== Working data ==
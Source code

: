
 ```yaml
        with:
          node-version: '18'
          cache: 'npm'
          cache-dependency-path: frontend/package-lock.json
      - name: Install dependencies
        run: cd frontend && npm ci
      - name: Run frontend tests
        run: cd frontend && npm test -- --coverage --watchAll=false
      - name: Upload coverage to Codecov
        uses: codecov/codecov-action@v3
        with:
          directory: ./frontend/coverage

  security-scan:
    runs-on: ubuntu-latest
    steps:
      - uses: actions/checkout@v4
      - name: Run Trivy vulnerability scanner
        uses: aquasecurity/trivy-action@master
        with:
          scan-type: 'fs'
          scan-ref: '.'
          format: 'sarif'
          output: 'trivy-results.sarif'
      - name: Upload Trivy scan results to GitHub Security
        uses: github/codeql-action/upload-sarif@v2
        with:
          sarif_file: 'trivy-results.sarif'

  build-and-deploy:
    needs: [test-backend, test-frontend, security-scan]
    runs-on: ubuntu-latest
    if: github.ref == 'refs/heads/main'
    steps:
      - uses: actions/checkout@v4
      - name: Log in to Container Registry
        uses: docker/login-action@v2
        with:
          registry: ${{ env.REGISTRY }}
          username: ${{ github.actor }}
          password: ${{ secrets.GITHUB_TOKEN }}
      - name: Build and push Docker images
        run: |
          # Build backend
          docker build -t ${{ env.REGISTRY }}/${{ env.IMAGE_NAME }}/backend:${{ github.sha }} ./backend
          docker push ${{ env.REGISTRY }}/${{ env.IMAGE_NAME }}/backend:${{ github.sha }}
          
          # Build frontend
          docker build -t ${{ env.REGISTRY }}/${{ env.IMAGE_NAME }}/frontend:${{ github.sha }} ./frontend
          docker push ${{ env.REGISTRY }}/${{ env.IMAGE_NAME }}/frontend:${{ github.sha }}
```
===
» **What is required**:
Lines holding the word "uses" should be copied from the entries above.

» **Your response**:
        uses: codecov/codecov-action@v3
      - uses: actions/checkout@v4
        uses: aquasecurity/trivy-action@master
        uses: github/codeql-action/upload-sarif@v2
      - uses: actions/checkout@v4
        uses: docker/login-action@v2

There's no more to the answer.